A number of years ago, I watched an animated film that featured two people on a raised platform. When one of the characters moved one direction, the platform would start to tip that direction, and the other character would have to move to keep the platform from tipping over and both people from falling off.
I was reminded of this cartoon when listening to a recent story about how the move to get away from fossil fuels—which is causing anthropogenic climate change—may lead to a shortage in fertilizer in the future, which in turn could lead to food shortages, famine and other less than ideal outcomes.
Move one way, things start to shift out of balance. Move to correct, things start to shift out of balance a different way. Rinse, lather, repeat.
Sulphuric acid is important in the production of phosphate fertilizers. Phosphate itself is inert and can’t be used by plants to any great extent. But if that phosphate rock is treated with sulphuric acid, it creates things like phosphoric acid, hydrogen phosphate, ammonium and more, all of which are usable as fertilizers.
And in order to create sulphuric acid, you need sulphur. And the lion’s share of sulphur available these days is a byproduct of the fossil fuel industry. They are basically giving the sulphur away, which means that it is currently very inexpensive to make these phosphate fertilizers.
Between now and 2050, a large chunk of that fossil fuel industry will be going away, and with it, the near-free sulphur.
Experts are predicting the amount of sulphur being produced will be cut to one fifth, maybe even one tenth of the current supply.
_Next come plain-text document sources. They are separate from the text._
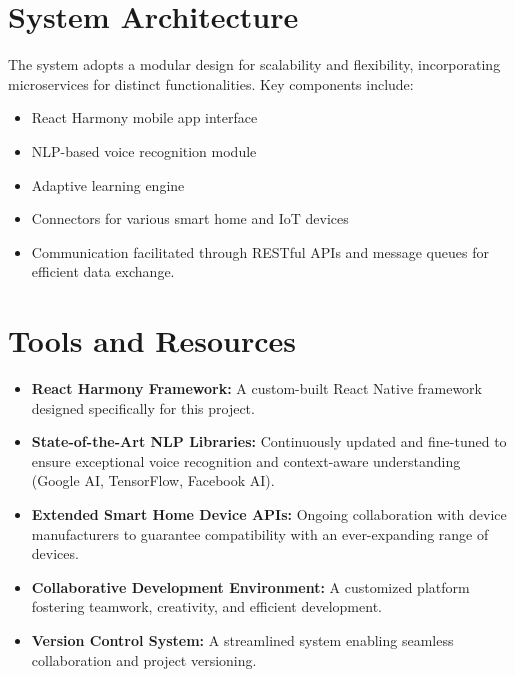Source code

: \documentclass[12pt]{article}
\begin{document}
\section*{System Architecture}
The system adopts a modular design for scalability and flexibility, incorporating microservices for distinct functionalities. Key components include:
\begin{itemize}
  \item React Harmony mobile app interface
  \item NLP-based voice recognition module
  \item Adaptive learning engine
  \item Connectors for various smart home and IoT devices
  \item Communication facilitated through RESTful APIs and message queues for efficient data exchange.
\end{itemize}

\vspace{290pt}

\section*{Tools and Resources}
\begin{itemize}
  \item \textbf{React Harmony Framework:} A custom-built React Native framework designed specifically for this project.
  
  \item \textbf{State-of-the-Art NLP Libraries:} Continuously updated and fine-tuned to ensure exceptional voice recognition and context-aware understanding (Google AI, TensorFlow, Facebook AI).
  
  \item \textbf{Extended Smart Home Device APIs:} Ongoing collaboration with device manufacturers to guarantee compatibility with an ever-expanding range of devices.
  
  \item \textbf{Collaborative Development Environment:} A customized platform fostering teamwork, creativity, and efficient development.
  
  \item \textbf{Version Control System:} A streamlined system enabling seamless collaboration and project versioning.
\end{itemize}
\end{document}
At the same time, the global population is on the rise, meaning the demand for food is on the rise, which means the demand for fertilizers will be on the rise, which means the demand for sulphur will be on the rise.
And it’s not just farming. The process of extracting metals like cobalt and nickel for the production of batteries and electric motors—an important part of the transition away from fossil fuels—also relies on sulphuric acid for their extraction.
So what to do? Keep going the way we were going and boil like the proverbial frog in a pot, or make the change away from fossil fuels and basically destroy the food industry as it stands?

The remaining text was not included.